Aussi, ce qui structure véritablement au 2e millénaire l’histoire des principales formations politiques africaines occidentales (Ghana, Kanem, Mali, Songhay, cités hawsa et touareg, etc.), et orientales (Zimbabwe, Oman, cités swahili), ce sont les relations de compétition et de coopération de ces différentes élites islamisées pour le contrôle régional des routes commerciales et des technologies de production, de destruction et de communication. Les élites africaines subsahariennes se retrouvent ainsi de fait positionnées à l’interface des réseaux khâridjites, chiites et sunnites dans le commerce de l’or en provenance du Bilal-al-Sudan, de Nubie ou du grand Zimbabwe. La thèse centrale de Pierre-Philippe Rey est que les « luttes et les alliances entre ces fractions de classe dominante » sont à l’origine durant ce demi-millénaire de l’historicité des sociétés africaines, et se configurent selon deux types de stratégies radicalement opposées.

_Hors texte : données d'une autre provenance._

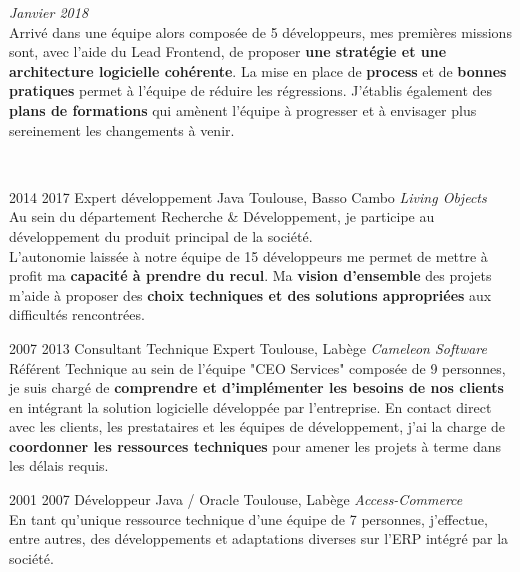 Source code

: \documentclass{friggeri-cv} 	%
\begin{document}
\begin{entrylist}
{\begin{description}[leftmargin=0cm]
    \item[\hspace*{-1cm}\bodyfont{|} \normalfont \textbf{\color{orange}Tech \color{headercolor}Lead Backend}] \hfill \textit{Janvier 2018}\\
    Arrivé dans une équipe alors composée de 5 développeurs, mes premières missions sont, avec l’aide du Lead Frontend, de proposer \textbf{une stratégie et une architecture logicielle cohérente}. La mise en place de \textbf{process} et de \textbf{bonnes pratiques} permet à l’équipe de réduire les régressions. J’établis également des \textbf{plans de formations} qui amènent l’équipe à progresser et à envisager plus sereinement les changements à venir.
\end{description}
\
}

\entry
{2014  2017}
{Expert développement Java}
{Toulouse, Basso Cambo}
{\vspace{0.2cm}\emph{Living Objects} \\
Au sein du département Recherche \& Développement, je participe au développement du produit principal de la société.\\
L’autonomie laissée à notre équipe de 15 développeurs me permet de mettre à profit ma \textbf{capacité à prendre du recul}. Ma \textbf{vision d’ensemble} des projets m’aide à proposer des \textbf{choix techniques et des solutions appropriées} aux difficultés rencontrées.
\\}
\end{entrylist}
\begin{entrylist}
\entry
{2007  2013}
{Consultant Technique Expert}
{Toulouse, Labège}
{\vspace{0.2cm}\emph{Cameleon Software} \\
Référent Technique au sein de l’équipe "CEO Services" composée de 9 personnes, je suis chargé de \textbf{comprendre et d’implémenter les besoins de nos clients} en intégrant la solution logicielle développée par l’entreprise. En contact direct avec les clients, les prestataires et les équipes de développement, j’ai la charge de \textbf{coordonner les ressources techniques} pour amener les projets à terme dans les délais requis.
\
}

\entry
{2001 \ding{224} 2007}
{Développeur Java / Oracle}
{Toulouse, Labège}
{\vspace{0.2cm}\emph{Access-Commerce}  \\
En tant qu’unique ressource technique d’une équipe de 7 personnes, j’effectue, entre autres, des développements et adaptations diverses sur l’ERP intégré par la société.
}
\end{entrylist}
\end{document}
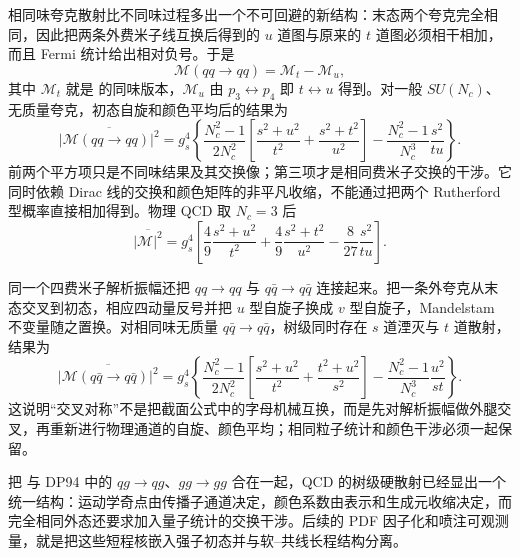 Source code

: 相同味夸克散射比不同味过程多出一个不可回避的新结构：末态两个夸克完全相同，因此把两条外费米子线互换后得到的 $u$ 道图与原来的 $t$ 道图必须相干相加，而且 Fermi 统计给出相对负号。于是
\begin{equation}
\boxed{
\mathcal M(qq\to qq)=\mathcal M_t-\mathcal M_u,}
\label{eq:qcd-identical-qq-amplitude-dp95}
\end{equation}
其中 $\mathcal M_t$ 就是 的同味版本，$\mathcal M_u$ 由 $p_3\leftrightarrow p_4$ 即 $t\leftrightarrow u$ 得到。对一般 $SU(N_c)$、无质量夸克，初态自旋和颜色平均后的结果为
\begin{equation}
\boxed{
\overline{|\mathcal M(qq\to qq)|^2}
=g_s^4\left\{
\frac{N_c^2-1}{2N_c^2}
\left[\frac{s^2+u^2}{t^2}+\frac{s^2+t^2}{u^2}\right]
-\frac{N_c^2-1}{N_c^3}\frac{s^2}{tu}
\right\}.}
\label{eq:qcd-identical-qq-m2-dp95}
\end{equation}
前两个平方项只是不同味结果及其交换像；第三项才是相同费米子交换的干涉。它同时依赖 Dirac 线的交换和颜色矩阵的非平凡收缩，不能通过把两个 Rutherford 型概率直接相加得到。物理 QCD 取 $N_c=3$ 后
\begin{equation*}
\overline{|\mathcal M|^2}
=g_s^4\left[
\frac49\frac{s^2+u^2}{t^2}
+\frac49\frac{s^2+t^2}{u^2}
-\frac{8}{27}\frac{s^2}{tu}
\right].
\end{equation*}

同一个四费米子解析振幅还把 $qq\to qq$ 与 $q\bar q\to q\bar q$ 连接起来。把一条外夸克从末态交叉到初态，相应四动量反号并把 $u$ 型自旋子换成 $v$ 型自旋子，Mandelstam 不变量随之置换。对相同味无质量 $q\bar q\to q\bar q$，树级同时存在 $s$ 道湮灭与 $t$ 道散射，结果为
\begin{equation}
\boxed{
\overline{|\mathcal M(q\bar q\to q\bar q)|^2}
=g_s^4\left\{
\frac{N_c^2-1}{2N_c^2}
\left[\frac{s^2+u^2}{t^2}+\frac{t^2+u^2}{s^2}\right]
-\frac{N_c^2-1}{N_c^3}\frac{u^2}{st}
\right\}.}
\label{eq:qcd-identical-qqbar-m2-dp95}
\end{equation}
这说明“交叉对称”不是把截面公式中的字母机械互换，而是先对解析振幅做外腿交叉，再重新进行物理通道的自旋、颜色平均；相同粒子统计和颜色干涉必须一起保留。

把 与 DP94 中的 $qg\to qg$、$gg\to gg$ 合在一起，QCD 的树级硬散射已经显出一个统一结构：运动学奇点由传播子通道决定，颜色系数由表示和生成元收缩决定，而完全相同外态还要求加入量子统计的交换干涉。后续的 PDF 因子化和喷注可观测量，就是把这些短程核嵌入强子初态并与软--共线长程结构分离。
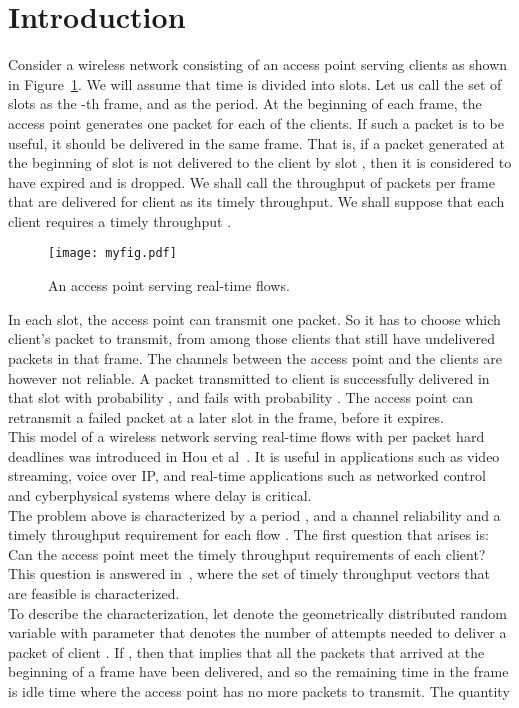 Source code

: \documentclass[letterpaper, 10 pt, conference]{ieeeconf}
\begin{document}
\section{Introduction}\label{sec1}
Consider a wireless network consisting of an access point serving  clients as shown in Figure~\ref{fig1}. We will assume that time is divided into slots. Let us call the set of slots  as the -th frame, and  as the period. At the beginning of each frame, the access point generates one packet for each of the  clients. If such a packet is to be useful, it should be
delivered in the same frame. That is, if a packet generated at the beginning of slot  is not delivered to the client by slot , then it is considered to have expired and is dropped. 
We shall call the throughput of packets per frame that are delivered for client  as its timely throughput. We shall suppose that each client  requires a timely throughput .
\begin{figure}[b]
\texttt{[image: myfig.pdf]}
\caption{An access point serving  real-time flows.}
\label{fig1}
\end{figure}
In each slot, the access point can transmit one packet. So it has to choose which client's packet to transmit, from among those clients that still have undelivered packets in that frame. The channels between the access point and the clients are however not reliable. A packet transmitted to client  is successfully delivered in that slot with probability , and fails with probability . The access point can retransmit a failed packet at a later slot in the frame, before it expires.\\
This model of a wireless network serving real-time flows with per packet hard deadlines was introduced in Hou et al~\cite{c3}. It is useful in applications such as video streaming, voice over IP, and  real-time applications such as networked control and cyberphysical systems where delay is critical.\\
The problem above is characterized by a period , and a channel reliability  and a timely throughput requirement  for each flow . The first question that arises is: Can the access point meet the timely throughput requirements of each client? This question is answered in~\cite{c3}, where the set of timely throughput vectors  that are feasible is characterized.\\
To describe the characterization, let  denote the geometrically distributed random variable with parameter  that denotes the number of attempts needed to deliver a packet of client . If , then that implies that all the packets that arrived at the beginning of a frame have been delivered, and so the remaining time in the frame  is idle time where the access point has no more packets to transmit. The quantity 
 
\end{document}
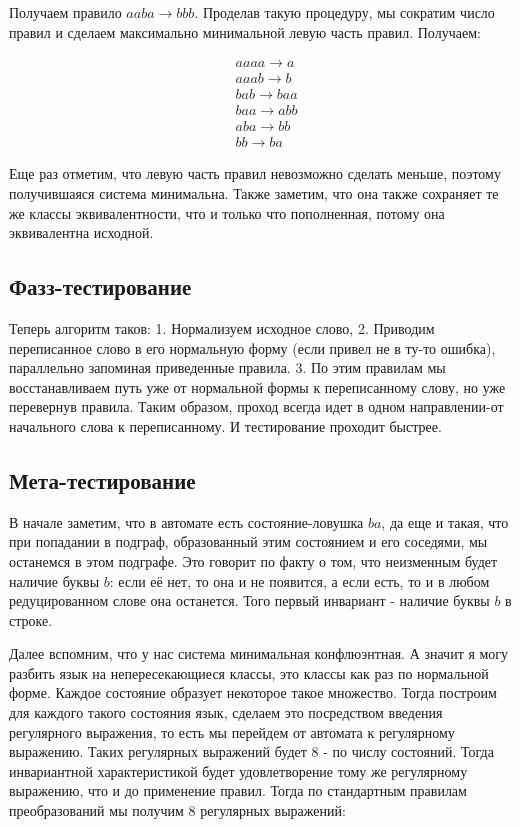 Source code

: \documentclass{article}
\begin{document}
Получаем правило $aaba\rightarrow bbb$. Проделав такую процедуру, мы сократим число правил и сделаем максимально минимальной левую часть правил. Получаем:

\begin{align*}
&aaaa \rightarrow a \\
&aaab \rightarrow b \\
&bab \rightarrow baa \\
&baa \rightarrow abb \\
&aba \rightarrow bb \\
&bb \rightarrow ba
\end{align*}

Еще раз отметим, что левую часть правил невозможно сделать меньше, поэтому получившаяся система минимальна. Также заметим, что она также сохраняет те же классы эквивалентности, что и только что пополненная, потому она эквивалентна исходной.

\subsection*{Фазз-тестирование}

Теперь алгоритм таков: 1. Нормализуем исходное слово, 2. Приводим переписанное слово в его нормальную форму (если привел не в ту-то ошибка), параллельно запоминая приведенные правила. 3. По этим правилам мы восстанавливаем путь уже от нормальной формы к переписанному слову, но уже перевернув правила. Таким образом, проход всегда идет в одном направлении-от начального слова к переписанному. И тестирование проходит быстрее.

\subsection*{Мета-тестирование}

В начале заметим, что в автомате есть состояние-ловушка $ba$, да еще и такая, что при попадании в подграф, образованный этим состоянием и его соседями, мы останемся в этом подграфе. Это говорит по факту о том, что неизменным будет наличие буквы $b$: если её нет, то она и не появится, а если есть, то и в любом редуцированном слове она останется. Того первый инвариант - наличие буквы $b$ в строке.

Далее вспомним, что у нас система минимальная конфлюэнтная. А значит я могу разбить язык на непересекающиеся классы, это классы как раз по нормальной форме. Каждое состояние образует некоторое такое множество. Тогда построим для каждого такого состояния язык, сделаем это посредством введения регулярного выражения, то есть мы перейдем от автомата к регулярному выражению. Таких регулярных выражений будет 8 - по числу состояний. Тогда инвариантной характеристикой будет удовлетворение тому же регулярному выражению, что и до применение правил. Тогда по стандартным правилам преобразований мы получим 8 регулярных выражений:
\end{document}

La première est propre au fonctionnement des réseaux musulmans ibadites, et est relative à la constitution de « fractions de classe hégémoniques », qui privilégient l’accumulation de l’or (thésaurisé en vue de l’accomplissement des idéaux de la secte), la transformation du monde matériel et l’exploitation de ses ressources, grâce à l’encouragement du progrès technique et scientifique et l’utilisation à ces fins des « classes dominées » – principalement les populations réduites en esclavage – (l’équivalent de ce que Marx appelle la soumission réelle des procès de travail, avec à la clef une transformation des rapports sociaux et des forces productives). Inversement, la seconde est propre aux réseaux musulmans sunnites (mais aussi chiites), et est relative à la constitution de « fractions de classes régnantes », qui privilégient la centralisation du pouvoir politique et le contrôle des populations sous leur gouvernement en utilisant à ces fins le monde matériel, les technologies et les ressources disponibles (ce que Marx appelle la soumission formelle des procès de travail). Si les élites portées par les réseaux ibadites jouent ainsi un rôle historique majeur dans l’ouverture de nouvelles routes commerciales caravanières et maritimes dans le Sahara et l’océan Indien et la diffusion du progrès scientifique et technique, les élites intégrées aux réseaux sunnites et chiites jouent un rôle non moins crucial dans le processus régional d’étatisation et la construction des grands empires subsahariens, en diffusant notamment les idéologies centralisatrices originaires de Mésopotamie.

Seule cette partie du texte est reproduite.